*** Opening of Provided records ***

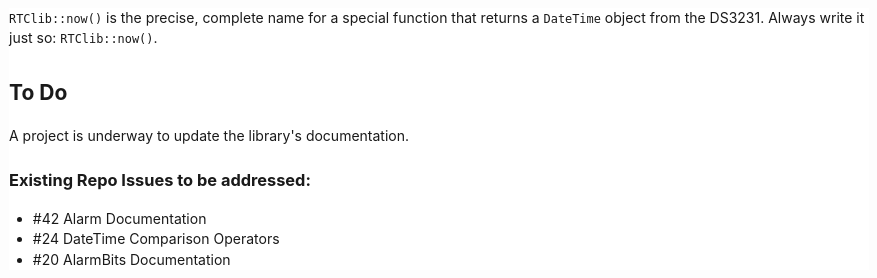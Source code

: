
 ```RTClib::now()``` is the precise, complete name for a special function that returns a ```DateTime``` object from the DS3231. Always write it just so: ```RTClib::now()```.

## To Do
A project is underway to update the library's documentation.

### Existing Repo Issues to be addressed:
* \#42 Alarm Documentation
* \#24 DateTime Comparison Operators
* \#20 AlarmBits Documentation

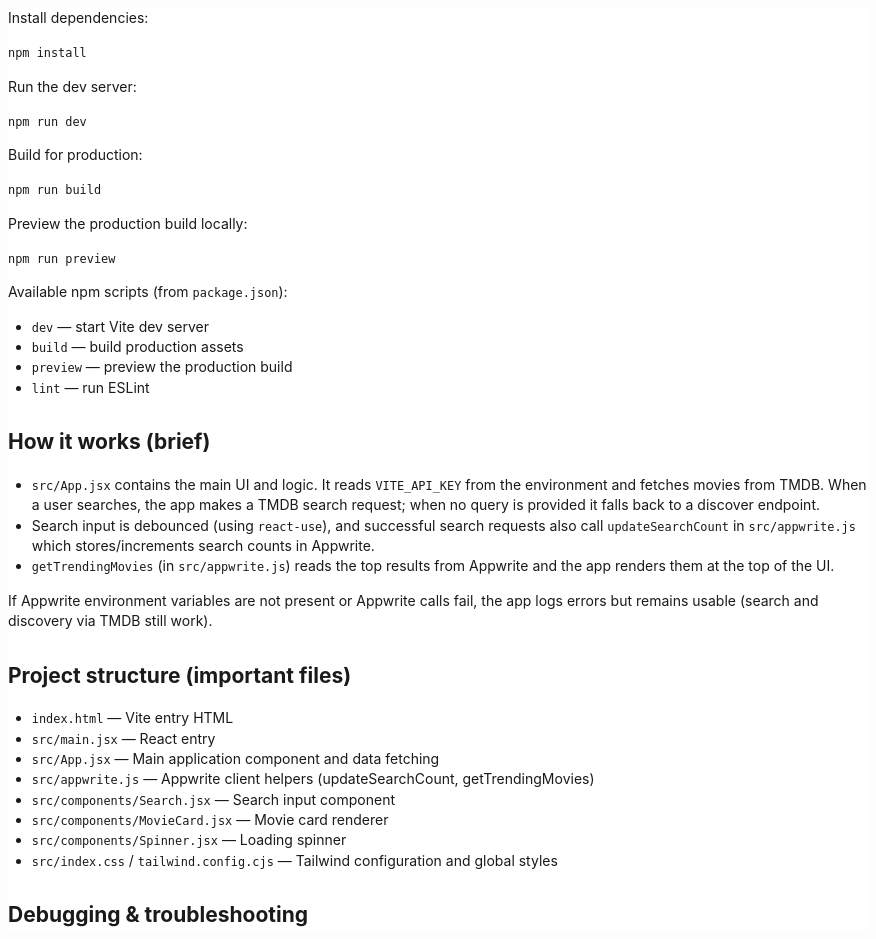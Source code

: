 Install dependencies:

```bash
npm install
```

Run the dev server:

```bash
npm run dev
```

Build for production:

```bash
npm run build
```

Preview the production build locally:

```bash
npm run preview
```

Available npm scripts (from `package.json`):
- `dev` — start Vite dev server
- `build` — build production assets
- `preview` — preview the production build
- `lint` — run ESLint

## How it works (brief)

- `src/App.jsx` contains the main UI and logic. It reads `VITE_API_KEY` from the environment and fetches movies from TMDB. When a user searches, the app makes a TMDB search request; when no query is provided it falls back to a discover endpoint.
- Search input is debounced (using `react-use`), and successful search requests also call `updateSearchCount` in `src/appwrite.js` which stores/increments search counts in Appwrite.
- `getTrendingMovies` (in `src/appwrite.js`) reads the top results from Appwrite and the app renders them at the top of the UI.

If Appwrite environment variables are not present or Appwrite calls fail, the app logs errors but remains usable (search and discovery via TMDB still work).

## Project structure (important files)

- `index.html` — Vite entry HTML
- `src/main.jsx` — React entry
- `src/App.jsx` — Main application component and data fetching
- `src/appwrite.js` — Appwrite client helpers (updateSearchCount, getTrendingMovies)
- `src/components/Search.jsx` — Search input component
- `src/components/MovieCard.jsx` — Movie card renderer
- `src/components/Spinner.jsx` — Loading spinner
- `src/index.css` / `tailwind.config.cjs` — Tailwind configuration and global styles

## Debugging & troubleshooting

*** Close of Provided records ***

Assignment.
Return every entry unchanged and skip the pictures.

Problem solution.
Source code

:
 ```RTClib::now()``` is the precise, complete name for a special function that returns a ```DateTime``` object from the DS3231. Always write it just so: ```RTClib::now()```.

## To Do
A project is underway to update the library's documentation.

### Existing Repo Issues to be addressed:
* \#42 Alarm Documentation
* \#24 DateTime Comparison Operators
* \#20 AlarmBits Documentation

Source code

: Install dependencies:

```bash
npm install
```

Run the dev server:

```bash
npm run dev
```

Build for production:

```bash
npm run build
```

Preview the production build locally:

```bash
npm run preview
```

Available npm scripts (from `package.json`):
- `dev` — start Vite dev server
- `build` — build production assets
- `preview` — preview the production build
- `lint` — run ESLint

## How it works (brief)

- `src/App.jsx` contains the main UI and logic. It reads `VITE_API_KEY` from the environment and fetches movies from TMDB. When a user searches, the app makes a TMDB search request; when no query is provided it falls back to a discover endpoint.
- Search input is debounced (using `react-use`), and successful search requests also call `updateSearchCount` in `src/appwrite.js` which stores/increments search counts in Appwrite.
- `getTrendingMovies` (in `src/appwrite.js`) reads the top results from Appwrite and the app renders them at the top of the UI.

If Appwrite environment variables are not present or Appwrite calls fail, the app logs errors but remains usable (search and discovery via TMDB still work).

## Project structure (important files)

- `index.html` — Vite entry HTML
- `src/main.jsx` — React entry
- `src/App.jsx` — Main application component and data fetching
- `src/appwrite.js` — Appwrite client helpers (updateSearchCount, getTrendingMovies)
- `src/components/Search.jsx` — Search input component
- `src/components/MovieCard.jsx` — Movie card renderer
- `src/components/Spinner.jsx` — Loading spinner
- `src/index.css` / `tailwind.config.cjs` — Tailwind configuration and global styles

## Debugging & troubleshooting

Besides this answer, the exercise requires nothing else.